» **Work instruction**
From the entries below, gather every line containing the string "workflows".

Saved data entries:
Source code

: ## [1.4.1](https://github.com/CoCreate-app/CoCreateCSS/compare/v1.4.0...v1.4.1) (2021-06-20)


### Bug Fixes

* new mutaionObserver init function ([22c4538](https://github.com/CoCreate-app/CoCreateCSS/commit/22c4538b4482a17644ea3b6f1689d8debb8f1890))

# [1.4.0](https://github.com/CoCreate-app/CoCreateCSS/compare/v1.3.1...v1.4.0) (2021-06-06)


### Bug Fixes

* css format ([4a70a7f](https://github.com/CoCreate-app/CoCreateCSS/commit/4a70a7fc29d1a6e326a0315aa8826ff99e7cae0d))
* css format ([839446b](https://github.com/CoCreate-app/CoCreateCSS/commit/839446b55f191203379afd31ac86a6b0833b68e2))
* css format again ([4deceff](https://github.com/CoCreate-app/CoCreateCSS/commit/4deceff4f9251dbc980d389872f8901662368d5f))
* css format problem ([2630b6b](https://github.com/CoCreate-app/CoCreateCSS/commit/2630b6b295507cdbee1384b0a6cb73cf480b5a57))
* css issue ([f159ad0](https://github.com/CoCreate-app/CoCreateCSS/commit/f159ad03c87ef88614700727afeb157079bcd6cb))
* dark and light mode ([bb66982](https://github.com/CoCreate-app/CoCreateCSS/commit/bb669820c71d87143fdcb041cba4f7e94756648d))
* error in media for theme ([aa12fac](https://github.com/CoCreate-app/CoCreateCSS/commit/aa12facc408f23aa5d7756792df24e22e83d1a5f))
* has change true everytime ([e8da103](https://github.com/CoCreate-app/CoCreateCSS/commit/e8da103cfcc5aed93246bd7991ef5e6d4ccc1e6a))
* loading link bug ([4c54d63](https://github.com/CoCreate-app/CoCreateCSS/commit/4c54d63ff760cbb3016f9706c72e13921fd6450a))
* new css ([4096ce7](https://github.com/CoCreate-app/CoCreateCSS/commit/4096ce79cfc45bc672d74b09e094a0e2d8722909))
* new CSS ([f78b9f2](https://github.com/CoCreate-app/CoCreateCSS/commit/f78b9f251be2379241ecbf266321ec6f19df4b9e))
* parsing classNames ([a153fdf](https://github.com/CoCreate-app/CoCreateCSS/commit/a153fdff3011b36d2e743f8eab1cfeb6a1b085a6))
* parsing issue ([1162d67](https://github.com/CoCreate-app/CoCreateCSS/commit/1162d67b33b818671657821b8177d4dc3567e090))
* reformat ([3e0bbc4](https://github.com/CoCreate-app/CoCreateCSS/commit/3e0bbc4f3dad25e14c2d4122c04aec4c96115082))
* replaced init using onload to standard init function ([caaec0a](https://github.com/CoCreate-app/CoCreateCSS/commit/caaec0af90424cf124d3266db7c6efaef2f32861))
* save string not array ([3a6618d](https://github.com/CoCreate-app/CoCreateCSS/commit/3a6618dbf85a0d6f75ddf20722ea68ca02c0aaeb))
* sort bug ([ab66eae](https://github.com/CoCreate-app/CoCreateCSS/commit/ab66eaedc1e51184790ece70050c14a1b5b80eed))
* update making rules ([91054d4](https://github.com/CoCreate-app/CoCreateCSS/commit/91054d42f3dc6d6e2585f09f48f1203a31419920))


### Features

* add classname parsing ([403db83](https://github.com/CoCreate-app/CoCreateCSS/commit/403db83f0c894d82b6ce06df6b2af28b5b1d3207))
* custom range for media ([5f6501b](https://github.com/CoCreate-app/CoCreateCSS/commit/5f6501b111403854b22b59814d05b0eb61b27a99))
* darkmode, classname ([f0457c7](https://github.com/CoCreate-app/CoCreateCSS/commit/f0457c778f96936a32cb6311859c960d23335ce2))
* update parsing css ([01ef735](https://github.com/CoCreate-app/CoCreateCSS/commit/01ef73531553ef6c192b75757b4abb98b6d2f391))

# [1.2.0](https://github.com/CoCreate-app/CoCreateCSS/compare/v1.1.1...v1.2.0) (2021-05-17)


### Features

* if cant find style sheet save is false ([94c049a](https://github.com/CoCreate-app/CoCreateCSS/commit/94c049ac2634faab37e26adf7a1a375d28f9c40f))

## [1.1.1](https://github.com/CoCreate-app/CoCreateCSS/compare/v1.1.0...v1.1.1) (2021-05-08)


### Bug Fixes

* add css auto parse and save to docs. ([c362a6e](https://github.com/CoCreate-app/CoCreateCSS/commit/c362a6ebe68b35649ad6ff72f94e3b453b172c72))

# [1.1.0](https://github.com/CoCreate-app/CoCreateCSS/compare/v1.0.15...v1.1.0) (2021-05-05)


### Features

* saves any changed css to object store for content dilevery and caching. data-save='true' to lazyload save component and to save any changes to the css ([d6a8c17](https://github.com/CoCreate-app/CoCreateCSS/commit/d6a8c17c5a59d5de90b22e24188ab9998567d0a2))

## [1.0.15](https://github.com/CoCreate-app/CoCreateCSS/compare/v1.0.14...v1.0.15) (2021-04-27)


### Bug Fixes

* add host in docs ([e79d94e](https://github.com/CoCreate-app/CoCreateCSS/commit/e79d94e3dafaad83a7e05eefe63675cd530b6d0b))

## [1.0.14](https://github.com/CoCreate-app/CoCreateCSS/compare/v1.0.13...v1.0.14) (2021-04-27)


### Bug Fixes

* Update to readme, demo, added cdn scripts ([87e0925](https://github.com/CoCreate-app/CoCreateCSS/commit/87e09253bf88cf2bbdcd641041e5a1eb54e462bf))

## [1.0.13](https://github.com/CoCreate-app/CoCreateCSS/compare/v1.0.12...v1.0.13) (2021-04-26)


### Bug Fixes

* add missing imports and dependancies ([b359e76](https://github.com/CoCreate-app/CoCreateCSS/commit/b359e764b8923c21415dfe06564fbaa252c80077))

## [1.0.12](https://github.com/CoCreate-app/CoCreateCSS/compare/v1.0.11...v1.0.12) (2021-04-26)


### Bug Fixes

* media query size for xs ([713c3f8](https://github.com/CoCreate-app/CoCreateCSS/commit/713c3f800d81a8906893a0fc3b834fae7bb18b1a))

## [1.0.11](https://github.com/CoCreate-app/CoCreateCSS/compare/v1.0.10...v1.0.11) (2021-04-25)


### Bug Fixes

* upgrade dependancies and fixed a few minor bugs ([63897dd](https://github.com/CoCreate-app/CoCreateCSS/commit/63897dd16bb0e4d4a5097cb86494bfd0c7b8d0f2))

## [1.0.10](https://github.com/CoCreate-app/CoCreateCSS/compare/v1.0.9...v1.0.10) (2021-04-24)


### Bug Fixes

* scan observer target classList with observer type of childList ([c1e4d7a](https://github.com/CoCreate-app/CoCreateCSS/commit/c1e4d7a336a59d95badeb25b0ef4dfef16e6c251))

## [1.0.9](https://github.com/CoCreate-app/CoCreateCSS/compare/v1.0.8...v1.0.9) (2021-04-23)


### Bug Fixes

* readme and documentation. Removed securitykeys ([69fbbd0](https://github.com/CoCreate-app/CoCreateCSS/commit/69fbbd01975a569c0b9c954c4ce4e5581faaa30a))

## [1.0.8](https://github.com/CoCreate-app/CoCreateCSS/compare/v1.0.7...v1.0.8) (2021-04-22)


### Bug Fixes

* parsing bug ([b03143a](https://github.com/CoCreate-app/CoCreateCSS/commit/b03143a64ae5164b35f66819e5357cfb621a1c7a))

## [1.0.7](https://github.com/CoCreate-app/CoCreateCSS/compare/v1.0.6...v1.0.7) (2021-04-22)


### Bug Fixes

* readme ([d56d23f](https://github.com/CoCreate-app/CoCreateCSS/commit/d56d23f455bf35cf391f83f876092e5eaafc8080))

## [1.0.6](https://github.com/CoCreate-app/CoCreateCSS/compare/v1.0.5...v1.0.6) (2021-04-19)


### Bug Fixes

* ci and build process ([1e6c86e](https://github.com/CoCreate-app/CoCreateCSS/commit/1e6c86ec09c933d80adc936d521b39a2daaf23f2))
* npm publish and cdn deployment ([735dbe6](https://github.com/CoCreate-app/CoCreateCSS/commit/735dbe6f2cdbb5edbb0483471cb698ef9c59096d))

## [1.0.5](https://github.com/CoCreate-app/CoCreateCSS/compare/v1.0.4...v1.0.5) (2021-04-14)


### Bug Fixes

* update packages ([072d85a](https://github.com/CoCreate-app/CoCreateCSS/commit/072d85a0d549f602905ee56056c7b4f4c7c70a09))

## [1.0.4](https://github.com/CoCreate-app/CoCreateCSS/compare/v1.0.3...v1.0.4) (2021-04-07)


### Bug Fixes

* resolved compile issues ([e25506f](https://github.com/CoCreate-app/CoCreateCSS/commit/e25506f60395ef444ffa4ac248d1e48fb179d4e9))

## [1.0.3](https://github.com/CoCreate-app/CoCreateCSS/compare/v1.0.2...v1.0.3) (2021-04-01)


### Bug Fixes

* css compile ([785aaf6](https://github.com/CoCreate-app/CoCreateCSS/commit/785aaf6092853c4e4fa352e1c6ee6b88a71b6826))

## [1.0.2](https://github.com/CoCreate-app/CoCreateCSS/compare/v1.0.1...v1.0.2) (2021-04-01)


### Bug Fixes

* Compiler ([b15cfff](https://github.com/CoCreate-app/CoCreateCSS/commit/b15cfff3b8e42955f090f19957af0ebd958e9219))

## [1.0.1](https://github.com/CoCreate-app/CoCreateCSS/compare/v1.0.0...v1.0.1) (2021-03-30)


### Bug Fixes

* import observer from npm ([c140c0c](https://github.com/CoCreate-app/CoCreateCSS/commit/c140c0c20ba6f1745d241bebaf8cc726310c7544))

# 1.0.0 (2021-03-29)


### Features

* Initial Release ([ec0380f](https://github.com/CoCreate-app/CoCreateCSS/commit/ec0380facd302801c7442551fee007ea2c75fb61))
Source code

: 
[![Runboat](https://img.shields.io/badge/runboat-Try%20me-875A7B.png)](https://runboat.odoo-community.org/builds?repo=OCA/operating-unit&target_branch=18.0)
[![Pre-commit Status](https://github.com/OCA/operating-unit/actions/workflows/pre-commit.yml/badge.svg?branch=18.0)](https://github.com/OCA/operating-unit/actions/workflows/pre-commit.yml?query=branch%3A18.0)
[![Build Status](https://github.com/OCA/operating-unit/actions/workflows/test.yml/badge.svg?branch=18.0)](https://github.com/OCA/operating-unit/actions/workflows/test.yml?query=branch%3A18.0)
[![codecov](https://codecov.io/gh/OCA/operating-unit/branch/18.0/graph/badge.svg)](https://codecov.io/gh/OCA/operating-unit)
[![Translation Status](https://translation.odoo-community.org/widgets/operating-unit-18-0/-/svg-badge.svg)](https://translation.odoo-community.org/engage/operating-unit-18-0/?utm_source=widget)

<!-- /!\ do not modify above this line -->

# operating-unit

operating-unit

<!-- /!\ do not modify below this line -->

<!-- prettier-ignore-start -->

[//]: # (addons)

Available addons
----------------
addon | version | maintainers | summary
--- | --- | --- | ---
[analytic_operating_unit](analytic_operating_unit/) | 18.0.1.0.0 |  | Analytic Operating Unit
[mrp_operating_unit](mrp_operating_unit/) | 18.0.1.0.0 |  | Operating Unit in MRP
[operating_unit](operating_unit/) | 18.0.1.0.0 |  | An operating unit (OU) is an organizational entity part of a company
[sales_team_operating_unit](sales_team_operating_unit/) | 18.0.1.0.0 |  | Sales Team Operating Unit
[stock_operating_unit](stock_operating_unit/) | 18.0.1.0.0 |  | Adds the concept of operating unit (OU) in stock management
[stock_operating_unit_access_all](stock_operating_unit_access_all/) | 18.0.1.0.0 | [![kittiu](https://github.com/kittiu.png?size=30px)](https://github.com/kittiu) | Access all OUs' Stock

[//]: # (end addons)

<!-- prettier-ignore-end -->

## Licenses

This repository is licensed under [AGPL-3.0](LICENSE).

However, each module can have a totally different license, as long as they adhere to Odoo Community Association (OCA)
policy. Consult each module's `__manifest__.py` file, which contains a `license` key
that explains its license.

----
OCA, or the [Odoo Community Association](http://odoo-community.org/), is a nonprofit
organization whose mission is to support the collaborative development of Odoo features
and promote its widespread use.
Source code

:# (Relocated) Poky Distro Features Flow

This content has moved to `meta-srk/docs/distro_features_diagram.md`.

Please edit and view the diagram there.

» **Answer**
[![Pre-commit Status](https://github.com/OCA/operating-unit/actions/workflows/pre-commit.yml/badge.svg?branch=18.0)](https://github.com/OCA/operating-unit/actions/workflows/pre-commit.yml?query=branch%3A18.0)
[![Build Status](https://github.com/OCA/operating-unit/actions/workflows/test.yml/badge.svg?branch=18.0)](https://github.com/OCA/operating-unit/actions/workflows/test.yml?query=branch%3A18.0)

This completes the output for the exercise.